# *Pride and Prejudice* by Jane Austen

In [4]:
import pandas as pd
import numpy as np

title = "Pride and Prejudice"
unfiltered = "Pride_prejudice.csv"
filtered = "Pride_filtered.csv"

top_unfiltered = pd.read_csv(unfiltered, names=["Word", "Count"]).sort_values(["Count", "Word"], ascending=False).reset_index(drop=True)
print(f"The top five words in {title}:")
top_unfiltered.head()

The top five words in Pride and Prejudice:


Unnamed: 0,Word,Count
0,The,4332
1,To,4163
2,Of,3612
3,And,3584
4,Her,2225


### Top 100 ranked words (unfiltered list)

In [2]:
one_hundred = top_unfiltered[:100]
hundred_total = one_hundred["Count"].sum()/ top_unfiltered["Count"].sum()
print(f'{str(hundred_total * 100)[:5]}%')

59.02%


In [3]:
print(f'Percentage overall of the 100 words: {str(((len(one_hundred)/len(top_unfiltered))*100))[:4]}%')

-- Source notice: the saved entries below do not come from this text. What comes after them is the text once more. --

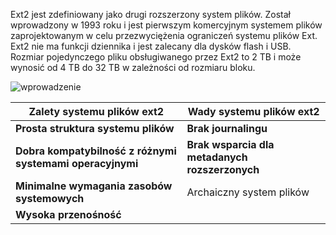 Ext2 jest zdefiniowany jako drugi rozszerzony system plików. Został wprowadzony w 1993 roku i jest pierwszym komercyjnym systemem plików zaprojektowanym w celu przezwyciężenia ograniczeń systemu plików Ext. Ext2 nie ma funkcji dziennika i jest zalecany dla dysków flash i USB. Rozmiar pojedynczego pliku obsługiwanego przez Ext2 to 2 TB i może wynosić od 4 TB do 32 TB w zależności od rozmiaru bloku.

![wprowadzenie](3_4_2_ext2.png)

|Zalety systemu plików ext2|Wady systemu plików ext2|
|---|---|
|**Prosta struktura systemu plików**|**Brak journalingu**|
|**Dobra kompatybilność z różnymi systemami operacyjnymi**|**Brak wsparcia dla metadanych rozszerzonych**|
|**Minimalne wymagania zasobów systemowych**|Archaiczny system plików|
|**Wysoka przenośność**||

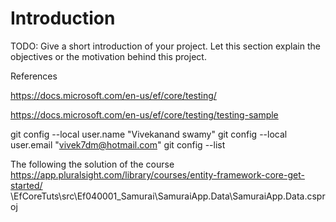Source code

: # Introduction 
TODO: Give a short introduction of your project. Let this section explain the objectives or the motivation behind this project. 

References

https://docs.microsoft.com/en-us/ef/core/testing/

https://docs.microsoft.com/en-us/ef/core/testing/testing-sample

git config --local user.name "Vivekanand swamy"
git config --local user.email "vivek7dm@hotmail.com"
git config --list



The following the solution of the course
    https://app.pluralsight.com/library/courses/entity-framework-core-get-started/
\EfCoreTuts\src\Ef040001_Samurai\SamuraiApp.Data\SamuraiApp.Data.csproj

Percentage overall of the 100 words: 1.59%


### How many words does it take to get to ~80% comprehension?

In [4]:
eighty = top_unfiltered[:525]
words = 525
eighty_total = eighty["Count"].sum()/ top_unfiltered["Count"].sum()
print(f'It takes {words} words (rounded to nearest 25) to reach {str(eighty_total * 100)[:5]}% comprehension.')
eighty.tail()

It takes 525 words (rounded to nearest 25) to reach 80.53% comprehension.


Unnamed: 0,Word,Count
520,Forward,28
521,Early,28
522,Circumstances,28
523,Call,28
524,Assured,28


In [5]:
print(f'Percentage of the {words} words: {str((len(eighty)/len(top_unfiltered))*100)[:4]}%')

Percentage of the 525 words: 8.38%


### Now to transfer that to our filtered list...

In [6]:
top = pd.read_csv(filtered, names=["Word", "Count"]).sort_values(["Count", "Word"], ascending=False).reset_index(drop=True)
top.loc[top['Word']=='Assured']
vocab = top[:496]
vocab_hundred = vocab[:100]
#print(vocab_hundred["Word"].unique())

### Comparisons to Modern English words (according to Google's n-gram)

In [7]:
n_gram = pd.read_csv('edited_n_gram.csv', names = ["drop", "Word", "Count"])
n_gram.drop(["drop"], axis=1, inplace=True)
n_gram.drop(index=[0], inplace=True)
n_hundred= n_gram[:100]
x = vocab_hundred.assign(hundred_in=vocab_hundred.Word.isin(n_hundred.Word).astype(int))
h = x[x["hundred_in"] == 0]
h = list(h["Word"].unique())
print(f'Top 100 {title} words NOT in 100 Top Modern English Words: \n\n{h}')

Top 100 Pride and Prejudice words NOT in 100 Top Modern English Words: 

['Her', 'She', 'Had', 'Him', 'Could', 'Very', 'Them', 'Said', 'Such', 'Much', 'Must', 'Sister', 'Did', 'Should', 'Know', 'Herself', 'Before', 'Think', 'Soon', 'Never', 'Though', 'Might', 'Well', 'Little', 'Good', 'Most', 'Own', 'Every', 'Then', 'Being', 'Again', 'Friend', 'Without', 'Make', 'Nothing', 'After', 'Room']


In [8]:
y = vocab.assign(vocab_in=vocab.Word.isin(n_gram.Word).astype(int))
t = y[y["vocab_in"] == 0]
t = list(t["Word"].unique())

print(f'{title} Vocab List Words NOT in Top 1000 Modern Words (names/locations excluded): \n\n {t}')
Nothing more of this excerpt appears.